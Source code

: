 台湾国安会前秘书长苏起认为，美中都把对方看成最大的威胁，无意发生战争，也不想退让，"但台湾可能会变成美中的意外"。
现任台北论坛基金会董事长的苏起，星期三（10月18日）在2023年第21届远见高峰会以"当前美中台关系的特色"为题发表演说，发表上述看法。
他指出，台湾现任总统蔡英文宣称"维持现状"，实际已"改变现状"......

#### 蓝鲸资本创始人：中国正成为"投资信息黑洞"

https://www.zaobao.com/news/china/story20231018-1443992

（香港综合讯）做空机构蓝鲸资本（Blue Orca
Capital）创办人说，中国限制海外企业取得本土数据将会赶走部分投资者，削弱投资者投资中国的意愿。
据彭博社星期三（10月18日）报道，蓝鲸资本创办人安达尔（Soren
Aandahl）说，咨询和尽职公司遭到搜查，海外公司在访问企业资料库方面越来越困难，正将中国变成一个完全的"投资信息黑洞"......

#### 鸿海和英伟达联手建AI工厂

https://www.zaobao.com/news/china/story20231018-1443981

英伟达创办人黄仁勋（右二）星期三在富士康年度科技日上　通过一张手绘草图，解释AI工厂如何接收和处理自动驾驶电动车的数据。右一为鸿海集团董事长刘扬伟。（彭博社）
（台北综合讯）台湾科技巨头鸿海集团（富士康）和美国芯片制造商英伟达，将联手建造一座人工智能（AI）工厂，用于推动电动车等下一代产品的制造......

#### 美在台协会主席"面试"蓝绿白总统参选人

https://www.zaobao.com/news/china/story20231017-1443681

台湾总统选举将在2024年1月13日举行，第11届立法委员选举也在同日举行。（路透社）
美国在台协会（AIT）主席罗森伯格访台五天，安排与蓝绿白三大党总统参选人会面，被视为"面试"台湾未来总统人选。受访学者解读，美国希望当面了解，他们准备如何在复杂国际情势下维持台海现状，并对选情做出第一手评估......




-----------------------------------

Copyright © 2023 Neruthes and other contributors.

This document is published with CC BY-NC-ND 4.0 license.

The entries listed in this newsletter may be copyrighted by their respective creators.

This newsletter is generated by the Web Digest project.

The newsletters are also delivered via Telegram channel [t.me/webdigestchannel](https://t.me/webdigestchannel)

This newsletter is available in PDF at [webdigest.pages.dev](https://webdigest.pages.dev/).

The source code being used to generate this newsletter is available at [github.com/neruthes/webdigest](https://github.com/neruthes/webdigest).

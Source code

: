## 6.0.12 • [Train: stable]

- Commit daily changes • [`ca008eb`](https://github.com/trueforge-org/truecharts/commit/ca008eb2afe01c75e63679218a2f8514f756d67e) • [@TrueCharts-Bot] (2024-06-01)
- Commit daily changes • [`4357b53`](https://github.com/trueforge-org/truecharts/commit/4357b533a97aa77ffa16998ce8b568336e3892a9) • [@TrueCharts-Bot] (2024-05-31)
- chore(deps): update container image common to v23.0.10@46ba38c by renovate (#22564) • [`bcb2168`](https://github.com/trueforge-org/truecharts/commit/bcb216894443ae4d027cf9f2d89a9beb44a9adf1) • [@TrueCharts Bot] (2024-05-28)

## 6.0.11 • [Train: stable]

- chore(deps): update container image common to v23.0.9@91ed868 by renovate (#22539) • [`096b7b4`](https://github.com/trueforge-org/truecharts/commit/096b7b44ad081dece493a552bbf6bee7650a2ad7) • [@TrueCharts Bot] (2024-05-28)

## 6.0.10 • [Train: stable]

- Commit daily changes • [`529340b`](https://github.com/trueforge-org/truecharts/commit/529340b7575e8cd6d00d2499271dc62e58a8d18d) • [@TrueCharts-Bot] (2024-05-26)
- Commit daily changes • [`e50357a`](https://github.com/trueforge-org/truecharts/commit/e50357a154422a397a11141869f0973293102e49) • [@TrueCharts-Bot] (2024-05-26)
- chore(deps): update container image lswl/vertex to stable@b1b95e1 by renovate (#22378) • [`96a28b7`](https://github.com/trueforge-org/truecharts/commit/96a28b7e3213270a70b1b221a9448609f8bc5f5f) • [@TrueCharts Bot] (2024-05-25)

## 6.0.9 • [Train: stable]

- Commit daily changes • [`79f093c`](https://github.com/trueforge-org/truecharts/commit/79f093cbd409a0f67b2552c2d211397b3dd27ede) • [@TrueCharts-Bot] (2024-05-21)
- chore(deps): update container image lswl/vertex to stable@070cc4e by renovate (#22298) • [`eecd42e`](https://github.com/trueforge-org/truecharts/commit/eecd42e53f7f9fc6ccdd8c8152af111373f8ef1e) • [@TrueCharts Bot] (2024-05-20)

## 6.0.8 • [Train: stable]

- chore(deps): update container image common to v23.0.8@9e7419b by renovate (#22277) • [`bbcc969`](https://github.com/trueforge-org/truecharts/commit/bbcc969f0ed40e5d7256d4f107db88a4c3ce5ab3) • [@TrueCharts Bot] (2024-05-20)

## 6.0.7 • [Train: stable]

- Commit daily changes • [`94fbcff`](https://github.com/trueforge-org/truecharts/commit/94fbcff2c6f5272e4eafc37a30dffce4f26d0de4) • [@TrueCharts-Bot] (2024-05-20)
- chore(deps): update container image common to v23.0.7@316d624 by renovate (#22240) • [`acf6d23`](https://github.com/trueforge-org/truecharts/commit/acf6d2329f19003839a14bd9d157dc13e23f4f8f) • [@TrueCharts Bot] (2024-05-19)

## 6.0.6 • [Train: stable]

★ ★ ★ ★

Your task is to reproduce the entire listing exactly as it appears.

Source code

: 台湾国安会前秘书长苏起认为，美中都把对方看成最大的威胁，无意发生战争，也不想退让，"但台湾可能会变成美中的意外"。
现任台北论坛基金会董事长的苏起，星期三（10月18日）在2023年第21届远见高峰会以"当前美中台关系的特色"为题发表演说，发表上述看法。
他指出，台湾现任总统蔡英文宣称"维持现状"，实际已"改变现状"......

#### 蓝鲸资本创始人：中国正成为"投资信息黑洞"

https://www.zaobao.com/news/china/story20231018-1443992

（香港综合讯）做空机构蓝鲸资本（Blue Orca
Capital）创办人说，中国限制海外企业取得本土数据将会赶走部分投资者，削弱投资者投资中国的意愿。
据彭博社星期三（10月18日）报道，蓝鲸资本创办人安达尔（Soren
Aandahl）说，咨询和尽职公司遭到搜查，海外公司在访问企业资料库方面越来越困难，正将中国变成一个完全的"投资信息黑洞"......

#### 鸿海和英伟达联手建AI工厂

https://www.zaobao.com/news/china/story20231018-1443981

英伟达创办人黄仁勋（右二）星期三在富士康年度科技日上　通过一张手绘草图，解释AI工厂如何接收和处理自动驾驶电动车的数据。右一为鸿海集团董事长刘扬伟。（彭博社）
（台北综合讯）台湾科技巨头鸿海集团（富士康）和美国芯片制造商英伟达，将联手建造一座人工智能（AI）工厂，用于推动电动车等下一代产品的制造......

#### 美在台协会主席"面试"蓝绿白总统参选人

https://www.zaobao.com/news/china/story20231017-1443681

台湾总统选举将在2024年1月13日举行，第11届立法委员选举也在同日举行。（路透社）
美国在台协会（AIT）主席罗森伯格访台五天，安排与蓝绿白三大党总统参选人会面，被视为"面试"台湾未来总统人选。受访学者解读，美国希望当面了解，他们准备如何在复杂国际情势下维持台海现状，并对选情做出第一手评估......




-----------------------------------

Copyright © 2023 Neruthes and other contributors.

This document is published with CC BY-NC-ND 4.0 license.

The entries listed in this newsletter may be copyrighted by their respective creators.

This newsletter is generated by the Web Digest project.

The newsletters are also delivered via Telegram channel [t.me/webdigestchannel](https://t.me/webdigestchannel)

This newsletter is available in PDF at [webdigest.pages.dev](https://webdigest.pages.dev/).

The source code being used to generate this newsletter is available at [github.com/neruthes/webdigest](https://github.com/neruthes/webdigest).

Source code

:## 6.0.12 • [Train: stable]

- Commit daily changes • [`ca008eb`](https://github.com/trueforge-org/truecharts/commit/ca008eb2afe01c75e63679218a2f8514f756d67e) • [@TrueCharts-Bot] (2024-06-01)
- Commit daily changes • [`4357b53`](https://github.com/trueforge-org/truecharts/commit/4357b533a97aa77ffa16998ce8b568336e3892a9) • [@TrueCharts-Bot] (2024-05-31)
- chore(deps): update container image common to v23.0.10@46ba38c by renovate (#22564) • [`bcb2168`](https://github.com/trueforge-org/truecharts/commit/bcb216894443ae4d027cf9f2d89a9beb44a9adf1) • [@TrueCharts Bot] (2024-05-28)

## 6.0.11 • [Train: stable]

- chore(deps): update container image common to v23.0.9@91ed868 by renovate (#22539) • [`096b7b4`](https://github.com/trueforge-org/truecharts/commit/096b7b44ad081dece493a552bbf6bee7650a2ad7) • [@TrueCharts Bot] (2024-05-28)

## 6.0.10 • [Train: stable]

- Commit daily changes • [`529340b`](https://github.com/trueforge-org/truecharts/commit/529340b7575e8cd6d00d2499271dc62e58a8d18d) • [@TrueCharts-Bot] (2024-05-26)
- Commit daily changes • [`e50357a`](https://github.com/trueforge-org/truecharts/commit/e50357a154422a397a11141869f0973293102e49) • [@TrueCharts-Bot] (2024-05-26)
- chore(deps): update container image lswl/vertex to stable@b1b95e1 by renovate (#22378) • [`96a28b7`](https://github.com/trueforge-org/truecharts/commit/96a28b7e3213270a70b1b221a9448609f8bc5f5f) • [@TrueCharts Bot] (2024-05-25)

## 6.0.9 • [Train: stable]

- Commit daily changes • [`79f093c`](https://github.com/trueforge-org/truecharts/commit/79f093cbd409a0f67b2552c2d211397b3dd27ede) • [@TrueCharts-Bot] (2024-05-21)
- chore(deps): update container image lswl/vertex to stable@070cc4e by renovate (#22298) • [`eecd42e`](https://github.com/trueforge-org/truecharts/commit/eecd42e53f7f9fc6ccdd8c8152af111373f8ef1e) • [@TrueCharts Bot] (2024-05-20)

## 6.0.8 • [Train: stable]

- chore(deps): update container image common to v23.0.8@9e7419b by renovate (#22277) • [`bbcc969`](https://github.com/trueforge-org/truecharts/commit/bbcc969f0ed40e5d7256d4f107db88a4c3ce5ab3) • [@TrueCharts Bot] (2024-05-20)

## 6.0.7 • [Train: stable]

- Commit daily changes • [`94fbcff`](https://github.com/trueforge-org/truecharts/commit/94fbcff2c6f5272e4eafc37a30dffce4f26d0de4) • [@TrueCharts-Bot] (2024-05-20)
- chore(deps): update container image common to v23.0.7@316d624 by renovate (#22240) • [`acf6d23`](https://github.com/trueforge-org/truecharts/commit/acf6d2329f19003839a14bd9d157dc13e23f4f8f) • [@TrueCharts Bot] (2024-05-19)

## 6.0.6 • [Train: stable]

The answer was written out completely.